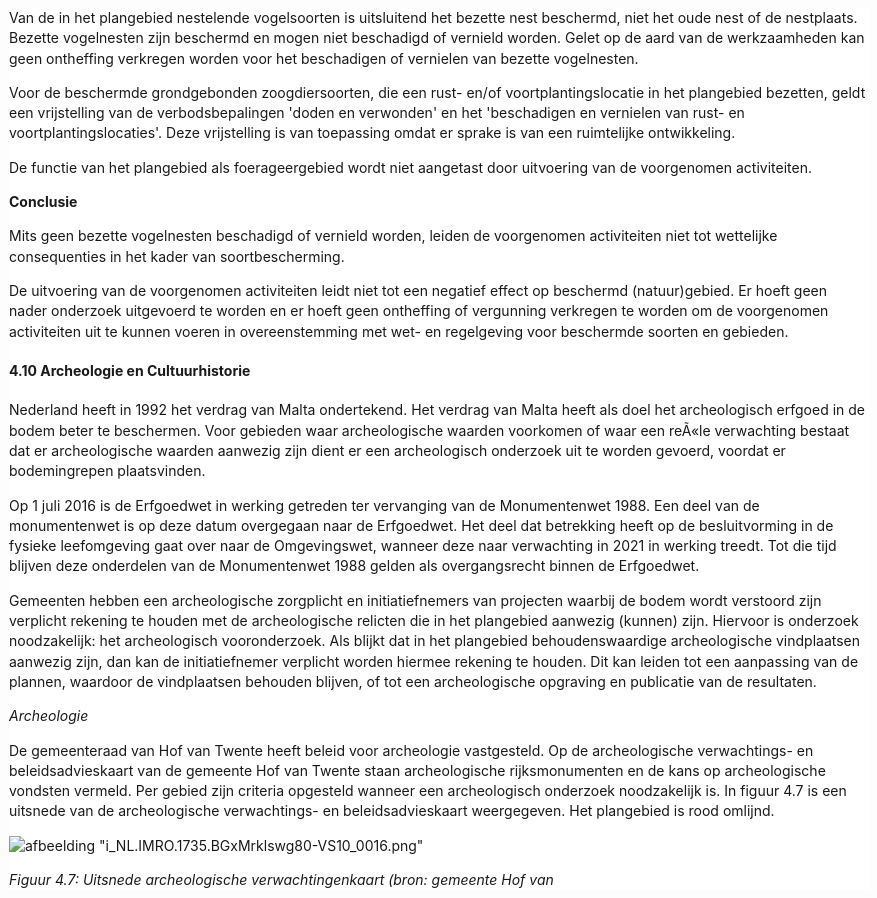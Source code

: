 Van de in het plangebied nestelende vogelsoorten is uitsluitend het bezette nest beschermd, niet het oude nest of de nestplaats. Bezette vogelnesten zijn beschermd en mogen niet beschadigd of vernield worden. Gelet op de aard van de werkzaamheden kan geen ontheffing verkregen worden voor het beschadigen of vernielen van bezette vogelnesten.

Voor de beschermde grondgebonden zoogdiersoorten, die een rust\- en/of voortplantingslocatie in het plangebied bezetten, geldt een vrijstelling van de verbodsbepalingen 'doden en verwonden' en het 'beschadigen en vernielen van rust\- en voortplantingslocaties'. Deze vrijstelling is van toepassing omdat er sprake is van een ruimtelijke ontwikkeling.

De functie van het plangebied als foerageergebied wordt niet aangetast door uitvoering van de voorgenomen activiteiten.

**Conclusie**

Mits geen bezette vogelnesten beschadigd of vernield worden, leiden de voorgenomen activiteiten niet tot wettelijke consequenties in het kader van soortbescherming.

De uitvoering van de voorgenomen activiteiten leidt niet tot een negatief effect op beschermd (natuur)gebied. Er hoeft geen nader onderzoek uitgevoerd te worden en er hoeft geen ontheffing of vergunning verkregen te worden om de voorgenomen activiteiten uit te kunnen voeren in overeenstemming met wet\- en regelgeving voor beschermde soorten en gebieden.

#### 4\.10 Archeologie en Cultuurhistorie

Nederland heeft in 1992 het verdrag van Malta ondertekend. Het verdrag van Malta heeft als doel het archeologisch erfgoed in de bodem beter te beschermen. Voor gebieden waar archeologische waarden voorkomen of waar een reÃ«le verwachting bestaat dat er archeologische waarden aanwezig zijn dient er een archeologisch onderzoek uit te worden gevoerd, voordat er bodemingrepen plaatsvinden.

Op 1 juli 2016 is de Erfgoedwet in werking getreden ter vervanging van de Monumentenwet 1988\. Een deel van de monumentenwet is op deze datum overgegaan naar de Erfgoedwet. Het deel dat betrekking heeft op de besluitvorming in de fysieke leefomgeving gaat over naar de Omgevingswet, wanneer deze naar verwachting in 2021 in werking treedt. Tot die tijd blijven deze onderdelen van de Monumentenwet 1988 gelden als overgangsrecht binnen de Erfgoedwet.

Gemeenten hebben een archeologische zorgplicht en initiatiefnemers van projecten waarbij de bodem wordt verstoord zijn verplicht rekening te houden met de archeologische relicten die in het plangebied aanwezig (kunnen) zijn. Hiervoor is onderzoek noodzakelijk: het archeologisch vooronderzoek. Als blijkt dat in het plangebied behoudenswaardige archeologische vindplaatsen aanwezig zijn, dan kan de initiatiefnemer verplicht worden hiermee rekening te houden. Dit kan leiden tot een aanpassing van de plannen, waardoor de vindplaatsen behouden blijven, of tot een archeologische opgraving en publicatie van de resultaten.

*Archeologie*

De gemeenteraad van Hof van Twente heeft beleid voor archeologie vastgesteld. Op de archeologische verwachtings\- en beleidsadvieskaart van de gemeente Hof van Twente staan archeologische rijksmonumenten en de kans op archeologische vondsten vermeld. Per gebied zijn criteria opgesteld wanneer een archeologisch onderzoek noodzakelijk is. In figuur 4\.7 is een uitsnede van de archeologische verwachtings\- en beleidsadvieskaart weergegeven. Het plangebied is rood omlijnd.

![afbeelding "i_NL.IMRO.1735.BGxMrklswg80-VS10_0016.png"](i_NL.IMRO.1735.BGxMrklswg80-VS10_0016.png)

*Figuur 4\.7: Uitsnede archeologische verwachtingenkaart (bron: gemeente Hof van*
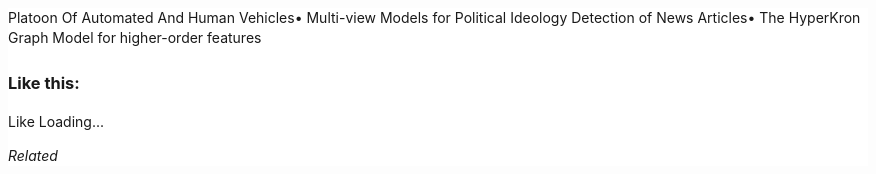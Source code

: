 Platoon Of Automated And Human Vehicles• Multi-view Models for Political Ideology Detection of News Articles• The HyperKron Graph Model for higher-order features





### Like this:

Like Loading...


*Related*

^^^^^^^^^^^^^^^^

• **What is needed**
Apart from the pictures, every line of the data above should be given again exactly.

• **Output for this exercise**
Source code

: Van de in het plangebied nestelende vogelsoorten is uitsluitend het bezette nest beschermd, niet het oude nest of de nestplaats. Bezette vogelnesten zijn beschermd en mogen niet beschadigd of vernield worden. Gelet op de aard van de werkzaamheden kan geen ontheffing verkregen worden voor het beschadigen of vernielen van bezette vogelnesten.

Voor de beschermde grondgebonden zoogdiersoorten, die een rust\- en/of voortplantingslocatie in het plangebied bezetten, geldt een vrijstelling van de verbodsbepalingen 'doden en verwonden' en het 'beschadigen en vernielen van rust\- en voortplantingslocaties'. Deze vrijstelling is van toepassing omdat er sprake is van een ruimtelijke ontwikkeling.

De functie van het plangebied als foerageergebied wordt niet aangetast door uitvoering van de voorgenomen activiteiten.

**Conclusie**

Mits geen bezette vogelnesten beschadigd of vernield worden, leiden de voorgenomen activiteiten niet tot wettelijke consequenties in het kader van soortbescherming.

De uitvoering van de voorgenomen activiteiten leidt niet tot een negatief effect op beschermd (natuur)gebied. Er hoeft geen nader onderzoek uitgevoerd te worden en er hoeft geen ontheffing of vergunning verkregen te worden om de voorgenomen activiteiten uit te kunnen voeren in overeenstemming met wet\- en regelgeving voor beschermde soorten en gebieden.

#### 4\.10 Archeologie en Cultuurhistorie

Nederland heeft in 1992 het verdrag van Malta ondertekend. Het verdrag van Malta heeft als doel het archeologisch erfgoed in de bodem beter te beschermen. Voor gebieden waar archeologische waarden voorkomen of waar een reÃ«le verwachting bestaat dat er archeologische waarden aanwezig zijn dient er een archeologisch onderzoek uit te worden gevoerd, voordat er bodemingrepen plaatsvinden.

Op 1 juli 2016 is de Erfgoedwet in werking getreden ter vervanging van de Monumentenwet 1988\. Een deel van de monumentenwet is op deze datum overgegaan naar de Erfgoedwet. Het deel dat betrekking heeft op de besluitvorming in de fysieke leefomgeving gaat over naar de Omgevingswet, wanneer deze naar verwachting in 2021 in werking treedt. Tot die tijd blijven deze onderdelen van de Monumentenwet 1988 gelden als overgangsrecht binnen de Erfgoedwet.

Gemeenten hebben een archeologische zorgplicht en initiatiefnemers van projecten waarbij de bodem wordt verstoord zijn verplicht rekening te houden met de archeologische relicten die in het plangebied aanwezig (kunnen) zijn. Hiervoor is onderzoek noodzakelijk: het archeologisch vooronderzoek. Als blijkt dat in het plangebied behoudenswaardige archeologische vindplaatsen aanwezig zijn, dan kan de initiatiefnemer verplicht worden hiermee rekening te houden. Dit kan leiden tot een aanpassing van de plannen, waardoor de vindplaatsen behouden blijven, of tot een archeologische opgraving en publicatie van de resultaten.

*Archeologie*

De gemeenteraad van Hof van Twente heeft beleid voor archeologie vastgesteld. Op de archeologische verwachtings\- en beleidsadvieskaart van de gemeente Hof van Twente staan archeologische rijksmonumenten en de kans op archeologische vondsten vermeld. Per gebied zijn criteria opgesteld wanneer een archeologisch onderzoek noodzakelijk is. In figuur 4\.7 is een uitsnede van de archeologische verwachtings\- en beleidsadvieskaart weergegeven. Het plangebied is rood omlijnd.

![afbeelding "i_NL.IMRO.1735.BGxMrklswg80-VS10_0016.png"](i_NL.IMRO.1735.BGxMrklswg80-VS10_0016.png)

*Figuur 4\.7: Uitsnede archeologische verwachtingenkaart (bron: gemeente Hof van*
Source code

: Platoon Of Automated And Human Vehicles• Multi-view Models for Political Ideology Detection of News Articles• The HyperKron Graph Model for higher-order features





### Like this:

Like Loading...


*Related*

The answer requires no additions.